Note: your Google Cloud account should have access to BigQuery and read/write access to your GCS bucket. Giving your key file an easy-to-remember name (bq-dbt-demo.json) is recommended. Finally, if using macOS Monterey (macOS 12), you will need to release port 5000 by disabling the AirPlay Receiver.

Instructions

First, run through this excellent dbt tutorial. It explains how to create a BigQuery project, provision a service account, download a JSON key, and set up a local dbt environment. The rest of this example assumes the existence of a BigQuery project where models can be run, as well as proper configuration of dbt to connect to the project.

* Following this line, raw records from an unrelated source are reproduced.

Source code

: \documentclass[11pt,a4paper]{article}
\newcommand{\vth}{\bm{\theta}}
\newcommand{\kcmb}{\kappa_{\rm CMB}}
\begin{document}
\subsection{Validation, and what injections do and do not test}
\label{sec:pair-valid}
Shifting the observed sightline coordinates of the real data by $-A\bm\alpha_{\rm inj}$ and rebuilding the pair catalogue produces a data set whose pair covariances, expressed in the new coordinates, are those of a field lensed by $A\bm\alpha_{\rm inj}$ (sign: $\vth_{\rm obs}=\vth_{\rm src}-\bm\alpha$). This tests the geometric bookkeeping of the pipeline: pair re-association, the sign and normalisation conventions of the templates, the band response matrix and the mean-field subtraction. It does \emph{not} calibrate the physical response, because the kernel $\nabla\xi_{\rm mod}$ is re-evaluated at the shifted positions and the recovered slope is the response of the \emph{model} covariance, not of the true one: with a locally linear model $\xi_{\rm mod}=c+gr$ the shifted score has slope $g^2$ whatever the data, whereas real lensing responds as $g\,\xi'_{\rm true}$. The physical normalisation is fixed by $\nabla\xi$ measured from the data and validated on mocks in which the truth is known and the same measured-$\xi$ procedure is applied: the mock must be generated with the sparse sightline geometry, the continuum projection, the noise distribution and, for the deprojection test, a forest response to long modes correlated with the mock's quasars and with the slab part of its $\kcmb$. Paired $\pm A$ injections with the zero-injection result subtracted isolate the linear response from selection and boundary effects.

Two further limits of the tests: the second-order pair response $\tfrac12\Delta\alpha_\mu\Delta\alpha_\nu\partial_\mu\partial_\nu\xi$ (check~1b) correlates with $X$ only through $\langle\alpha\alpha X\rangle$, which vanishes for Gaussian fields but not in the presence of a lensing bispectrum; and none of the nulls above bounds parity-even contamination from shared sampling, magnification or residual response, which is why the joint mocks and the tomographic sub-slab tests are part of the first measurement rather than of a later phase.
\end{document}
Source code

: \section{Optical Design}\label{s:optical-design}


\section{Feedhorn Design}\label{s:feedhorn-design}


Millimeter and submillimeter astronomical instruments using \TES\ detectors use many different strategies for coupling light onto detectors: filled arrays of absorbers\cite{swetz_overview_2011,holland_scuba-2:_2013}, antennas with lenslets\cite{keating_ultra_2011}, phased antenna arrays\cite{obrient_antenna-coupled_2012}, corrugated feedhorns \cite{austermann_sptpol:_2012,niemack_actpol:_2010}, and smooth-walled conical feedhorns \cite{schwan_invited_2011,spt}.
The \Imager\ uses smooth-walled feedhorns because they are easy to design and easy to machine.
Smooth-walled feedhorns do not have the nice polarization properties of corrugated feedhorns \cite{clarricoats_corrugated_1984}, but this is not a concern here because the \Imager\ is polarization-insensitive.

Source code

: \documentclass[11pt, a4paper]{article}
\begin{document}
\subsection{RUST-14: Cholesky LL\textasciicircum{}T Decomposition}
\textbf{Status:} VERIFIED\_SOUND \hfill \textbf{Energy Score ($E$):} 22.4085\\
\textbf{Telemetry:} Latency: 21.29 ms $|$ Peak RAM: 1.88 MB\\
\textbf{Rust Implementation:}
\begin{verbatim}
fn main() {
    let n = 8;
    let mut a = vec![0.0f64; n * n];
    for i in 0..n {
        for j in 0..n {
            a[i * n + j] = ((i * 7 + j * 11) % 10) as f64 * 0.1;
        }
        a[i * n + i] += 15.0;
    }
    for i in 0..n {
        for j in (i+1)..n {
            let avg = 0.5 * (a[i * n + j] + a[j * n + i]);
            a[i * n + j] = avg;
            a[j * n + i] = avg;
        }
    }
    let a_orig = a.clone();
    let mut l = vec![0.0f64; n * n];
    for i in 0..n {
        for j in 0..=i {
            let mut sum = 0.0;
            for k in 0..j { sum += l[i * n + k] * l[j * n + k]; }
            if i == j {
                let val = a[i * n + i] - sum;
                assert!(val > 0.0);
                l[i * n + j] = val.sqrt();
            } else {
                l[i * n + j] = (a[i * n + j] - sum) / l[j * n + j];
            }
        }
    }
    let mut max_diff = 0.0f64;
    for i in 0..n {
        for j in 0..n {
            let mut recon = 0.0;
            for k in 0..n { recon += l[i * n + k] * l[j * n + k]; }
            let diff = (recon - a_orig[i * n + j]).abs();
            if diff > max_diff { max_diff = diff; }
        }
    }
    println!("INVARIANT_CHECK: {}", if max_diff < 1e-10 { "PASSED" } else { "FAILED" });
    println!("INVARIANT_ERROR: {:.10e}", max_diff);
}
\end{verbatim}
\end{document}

Next, start a local Marquez instance to store lineage metadata. Make sure Docker is running, and then clone the Marquez repository:

git clone https://github.com/MarquezProject/marquez.git && cd marquez
./docker/up.sh

Check to make sure Marquez is up by visiting http://localhost:3000. The page should display an empty Marquez instance and a message saying there is no data. Also, it should be possible to see the server output from requests in the terminal window where Marquez is running. This window should remain open.

Now, in a new terminal window/pane, clone the following GitHub project, which contains some database models:

git clone https://github.com/rossturk/stackostudy.git && cd stackostudy

Now it is time to install dbt and its integration with OpenLineage. Doing this in a Python virtual environment is recommended. To create one and install necessary packages, run the following commands:

python -m venv virtualenv
source virtualenv/bin/activate
pip install dbt dbt-openlineage

Keep in mind that dbt learns how to connect to a BigQuery project by looking for a matching profile in ~/.dbt/profiles.yml. Create or edit this file so it contains a section with the project's BigQuery connection details. Also, point to the location of the JSON key for the service account. Consult this section in the dbt documentation for more help with dbt profiles. At this point, profiles.yml should look something like this:

stackostudy:
target: dev
outputs:
dev:
type: bigquery
method: service-account
keyfile: /Users/rturk/.dbt/dbt-example.json
project: dbt-example
dataset: stackostudy
threads: 1
timeout_seconds: 300
location: US
priority: interactive

The dbt debug command checks to see that everything has been configured correctly. Running it now should produce output like the following:

% dbt debug
Running with dbt=0.20.1
dbt version: 0.20.1
python version: 3.8.12
python path: /opt/homebrew/Cellar/dbt/0.20.1_1/libexec/bin/python3
os info: macOS-11.5.2-arm64-arm-64bit
Using profiles.yml file at /Users/rturk/.dbt/profiles.yml
Using dbt_project.yml file at /Users/rturk/projects/stackostudy/dbt_project.yml

Configuration:
profiles.yml file [OK found and valid]
dbt_project.yml file [OK found and valid]

Required dependencies:
- git [OK found]

Connection:
method: service-account
database: stacko-study
schema: stackostudy
location: US
priority: interactive
timeout_seconds: 300
maximum_bytes_billed: None
Connection test: OK connection ok

Important Details

Some important conventions should be followed when designing dbt models for use with OpenLineage. Following these conventions will help ensure that OpenLineage collects the most complete metadata possible.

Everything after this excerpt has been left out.